5.4.16.8. Setting a RAID fault policy

LVM RAID handles device failures in an automatic fashion based on the preferences defined by the raid_fault_policy field in the lvm.conf file.
  • If the raid_fault_policy field is set to allocate, the system will attempt to replace the failed device with a spare device from the volume group. If there is no available spare device, this will be reported to the system log.
  • If the raid_fault_policy field is set to warn, the system will produce a warning and the log will indicate that a device has failed. This allows the user to determine the course of action to take.
As long as there are enough devices remaining to support usability, the RAID logical volume will continue to operate.

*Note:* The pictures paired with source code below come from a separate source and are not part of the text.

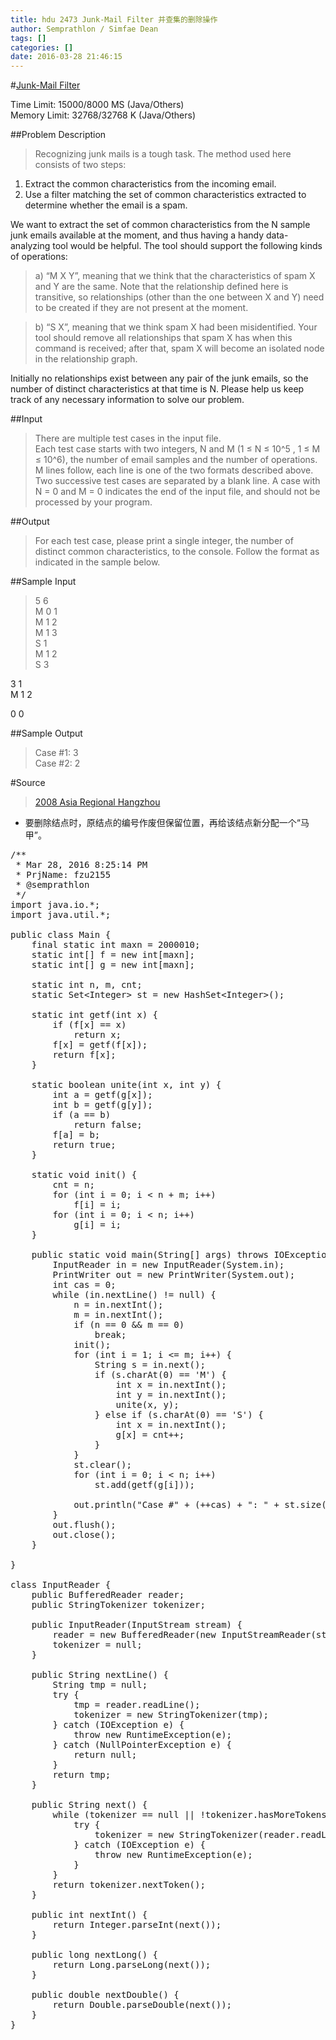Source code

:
 ```yaml
---
title: hdu 2473 Junk-Mail Filter 并查集的删除操作
author: Semprathlon / Simfae Dean
tags: []
categories: []
date: 2016-03-28 21:46:15
---
```

#[Junk-Mail Filter](http://acm.hdu.edu.cn/showproblem.php?pid=2473)

Time Limit: 15000/8000 MS (Java/Others)  
Memory Limit: 32768/32768 K (Java/Others)


##Problem Description
> Recognizing junk mails is a tough task. The method used here consists of two steps:  
> 
1) Extract the common characteristics from the incoming email.
2) Use a filter matching the set of common characteristics extracted to determine whether the email is a spam.
>
We want to extract the set of common characteristics from the N sample junk emails available at the moment, and thus having a handy data-analyzing tool would be helpful. The tool should support the following kinds of operations:

> a) “M X Y”, meaning that we think that the characteristics of spam X and Y are the same. Note that the relationship defined here is transitive, so
relationships (other than the one between X and Y) need to be created if they are not present at the moment.

> b) “S X”, meaning that we think spam X had been misidentified. Your tool should remove all relationships that spam X has when this command is received; after that, spam X will become an isolated node in the relationship graph.
>
Initially no relationships exist between any pair of the junk emails, so the number of distinct characteristics at that time is N.
Please help us keep track of any necessary information to solve our problem.
 

##Input
>There are multiple test cases in the input file.  
>Each test case starts with two integers, N and M (1 ≤ N ≤ 10^5 , 1 ≤ M ≤ 10^6), the number of email samples and the number of operations. M lines follow, each line is one of the two formats described above.
Two successive test cases are separated by a blank line. A case with N = 0 and M = 0 indicates the end of the input file, and should not be processed by your program.
 

##Output
>For each test case, please print a single integer, the number of distinct common characteristics, to the console. Follow the format as indicated in the sample below.
 

##Sample Input
>5 6  
M 0 1  
M 1 2  
M 1 3  
S 1  
M 1 2  
S 3  
>
3 1  
M 1 2  
>
0 0  
 

##Sample Output
>Case #1: 3   
Case #2: 2
 

#Source
>[2008 Asia Regional Hangzhou](http://acm.hdu.edu.cn/search.php?field=problem&key=2008+Asia+Regional+Hangzhou&source=1&searchmode=source)

* 要删除结点时，原结点的编号作废但保留位置，再给该结点新分配一个“马甲”。  
 
<pre class="lang:java decode:true " >/**
 * Mar 28, 2016 8:25:14 PM
 * PrjName: fzu2155
 * @semprathlon
 */
import java.io.*;
import java.util.*;

public class Main {
    final static int maxn = 2000010;
    static int[] f = new int[maxn];
    static int[] g = new int[maxn];

    static int n, m, cnt;
    static Set&lt;Integer&gt; st = new HashSet&lt;Integer&gt;();

    static int getf(int x) {
        if (f[x] == x)
            return x;
        f[x] = getf(f[x]);
        return f[x];
    }

    static boolean unite(int x, int y) {
        int a = getf(g[x]);
        int b = getf(g[y]);
        if (a == b)
            return false;
        f[a] = b;
        return true;
    }

    static void init() {
        cnt = n;
        for (int i = 0; i &lt; n + m; i++)
            f[i] = i;
        for (int i = 0; i &lt; n; i++)
            g[i] = i;
    }

    public static void main(String[] args) throws IOException {
        InputReader in = new InputReader(System.in);
        PrintWriter out = new PrintWriter(System.out);
        int cas = 0;
        while (in.nextLine() != null) {
            n = in.nextInt();
            m = in.nextInt();
            if (n == 0 &amp;&amp; m == 0)
                break;
            init();
            for (int i = 1; i &lt;= m; i++) {
                String s = in.next();
                if (s.charAt(0) == 'M') {
                    int x = in.nextInt();
                    int y = in.nextInt();
                    unite(x, y);
                } else if (s.charAt(0) == 'S') {
                    int x = in.nextInt();
                    g[x] = cnt++;
                }
            }
            st.clear();
            for (int i = 0; i &lt; n; i++)
                st.add(getf(g[i]));

            out.println("Case #" + (++cas) + ": " + st.size());
        }
        out.flush();
        out.close();
    }

}

class InputReader {
    public BufferedReader reader;
    public StringTokenizer tokenizer;

    public InputReader(InputStream stream) {
        reader = new BufferedReader(new InputStreamReader(stream), 32768);
        tokenizer = null;
    }

    public String nextLine() {
        String tmp = null;
        try {
            tmp = reader.readLine();
            tokenizer = new StringTokenizer(tmp);
        } catch (IOException e) {
            throw new RuntimeException(e);
        } catch (NullPointerException e) {
            return null;
        }
        return tmp;
    }

    public String next() {
        while (tokenizer == null || !tokenizer.hasMoreTokens()) {
            try {
                tokenizer = new StringTokenizer(reader.readLine());
            } catch (IOException e) {
                throw new RuntimeException(e);
            }
        }
        return tokenizer.nextToken();
    }

    public int nextInt() {
        return Integer.parseInt(next());
    }

    public long nextLong() {
        return Long.parseLong(next());
    }

    public double nextDouble() {
        return Double.parseDouble(next());
    }
}</pre>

5.4.16.8.1. The allocate RAID Fault Policy
In the following example, the raid_fault_policy field has been set to allocate in the lvm.conf file. The RAID logical volume is laid out as follows.
# lvs -a -o name,copy_percent,devices my_vg
  LV               Copy%  Devices                                     
  my_lv            100.00 my_lv_rimage_0(0),my_lv_rimage_1(0),my_lv_rimage_2(0)
  [my_lv_rimage_0]        /dev/sde1(1)                                
  [my_lv_rimage_1]        /dev/sdf1(1)                                
  [my_lv_rimage_2]        /dev/sdg1(1)                                
  [my_lv_rmeta_0]         /dev/sde1(0)                                
  [my_lv_rmeta_1]         /dev/sdf1(0)                                
  [my_lv_rmeta_2]         /dev/sdg1(0)
If the /dev/sde device fails, the system log will display error messages.
# grep lvm /var/log/messages 
Jan 17 15:57:18 bp-01 lvm[8599]: Device #0 of raid1 array, my_vg-my_lv, has failed.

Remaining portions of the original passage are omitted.